• _YOUR INSTRUCTIONS_: The answer must consist solely of the lines from the opening line of the entries through the line with "# Longest Substring Without Repeating Char", transcribed exactly and without any pictures.

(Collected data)

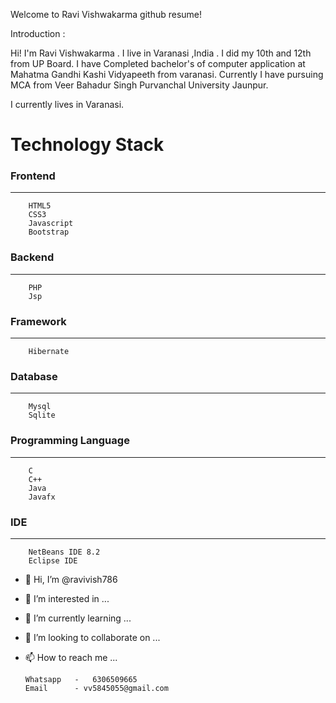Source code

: Welcome to Ravi Vishwakarma github resume!

Introduction :

Hi! I'm Ravi Vishwakarma . I live in Varanasi ,India . I did my 10th and 12th from UP Board. I have Completed bachelor's of computer application at Mahatma Gandhi Kashi Vidyapeeth from varanasi. Currently I have pursuing MCA from Veer Bahadur Singh Purvanchal University Jaunpur.

I currently lives in Varanasi.

<h1>Technology Stack</h1></hr>

<h3>Frontend</h3><hr>

        HTML5
        CSS3
        Javascript
        Bootstrap
        
<h3>Backend</h3><hr>

        PHP
        Jsp
        
<h3>Framework</h3><hr>

        Hibernate

<h3>Database</h3><hr>

        Mysql
        Sqlite

<h3>Programming Language</h3><hr>

        C
        C++
        Java
        Javafx
        
<h3>IDE</h3><hr>

        NetBeans IDE 8.2
        Eclipse IDE
        
        
        



- 👋 Hi, I’m @ravivish786
- 👀 I’m interested in ...
- 🌱 I’m currently learning ...
- 💞️ I’m looking to collaborate on ...
- 📫 How to reach me ...

      Whatsapp   -   6306509665  
      Email      - vv5845055@gmail.com

<!---
ravivish786/ravivish786 is a ✨ special ✨ repository because its `README.md` (this file) appears on your GitHub profile.
You can click the Preview link to take a look at your changes.
--->
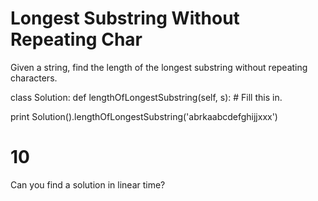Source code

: # Longest Substring Without Repeating Char

Given a string, find the length of the longest substring without repeating characters.

class Solution:
  def lengthOfLongestSubstring(self, s):
    # Fill this in.

print Solution().lengthOfLongestSubstring('abrkaabcdefghijjxxx')
# 10

Can you find a solution in linear time?
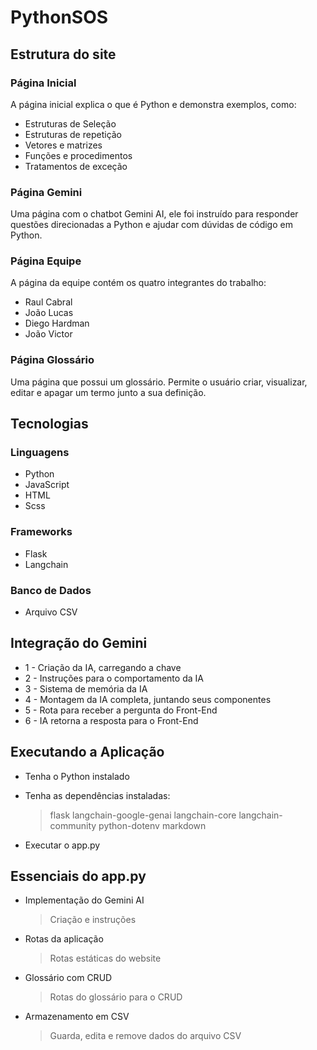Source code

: # PythonSOS

## Estrutura do site

### Página Inicial

A página inicial explica o que é Python e demonstra exemplos, como:

- Estruturas de Seleção
- Estruturas de repetição
- Vetores e matrizes
- Funções e procedimentos
- Tratamentos de exceção

### Página Gemini

Uma página com o chatbot Gemini AI, ele foi instruído para responder questões direcionadas a Python e ajudar com dúvidas de código em Python.

### Página Equipe

A página da equipe contém os quatro integrantes do trabalho:

- Raul Cabral
- João Lucas
- Diego Hardman
- João Victor

### Página Glossário

Uma página que possui um glossário. Permite o usuário criar, visualizar, editar e apagar um termo junto a sua definição.

## Tecnologias

### Linguagens

- Python
- JavaScript
- HTML
- Scss

### Frameworks

- Flask
- Langchain

### Banco de Dados

- Arquivo CSV

## Integração do Gemini

- 1 - Criação da IA, carregando a chave
- 2 - Instruções para o comportamento da IA
- 3 - Sistema de memória da IA
- 4 - Montagem da IA completa, juntando seus componentes
- 5 - Rota para receber a pergunta do Front-End
- 6 - IA retorna a resposta para o Front-End

## Executando a Aplicação

- Tenha o Python instalado
- Tenha as dependências instaladas:

  > flask
  > langchain-google-genai
  > langchain-core
  > langchain-community
  > python-dotenv
  > markdown

- Executar o app.py

## Essenciais do app.py

- Implementação do Gemini AI
  > Criação e instruções
- Rotas da aplicação
  > Rotas estáticas do website
- Glossário com CRUD
  > Rotas do glossário para o CRUD
- Armazenamento em CSV
  > Guarda, edita e remove dados do arquivo CSV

• _FINAL ANSWER_:
Source code

: Welcome to Ravi Vishwakarma github resume!

Introduction :

Hi! I'm Ravi Vishwakarma . I live in Varanasi ,India . I did my 10th and 12th from UP Board. I have Completed bachelor's of computer application at Mahatma Gandhi Kashi Vidyapeeth from varanasi. Currently I have pursuing MCA from Veer Bahadur Singh Purvanchal University Jaunpur.

I currently lives in Varanasi.

<h1>Technology Stack</h1></hr>

<h3>Frontend</h3><hr>

        HTML5
        CSS3
        Javascript
        Bootstrap
        
<h3>Backend</h3><hr>

        PHP
        Jsp
        
<h3>Framework</h3><hr>

        Hibernate

<h3>Database</h3><hr>

        Mysql
        Sqlite

<h3>Programming Language</h3><hr>

        C
        C++
        Java
        Javafx
        
<h3>IDE</h3><hr>

        NetBeans IDE 8.2
        Eclipse IDE
        
        
        



- 👋 Hi, I’m @ravivish786
- 👀 I’m interested in ...
- 🌱 I’m currently learning ...
- 💞️ I’m looking to collaborate on ...
- 📫 How to reach me ...

      Whatsapp   -   6306509665  
      Email      - vv5845055@gmail.com

<!---
ravivish786/ravivish786 is a ✨ special ✨ repository because its `README.md` (this file) appears on your GitHub profile.
You can click the Preview link to take a look at your changes.
--->
Source code

: # Longest Substring Without Repeating Char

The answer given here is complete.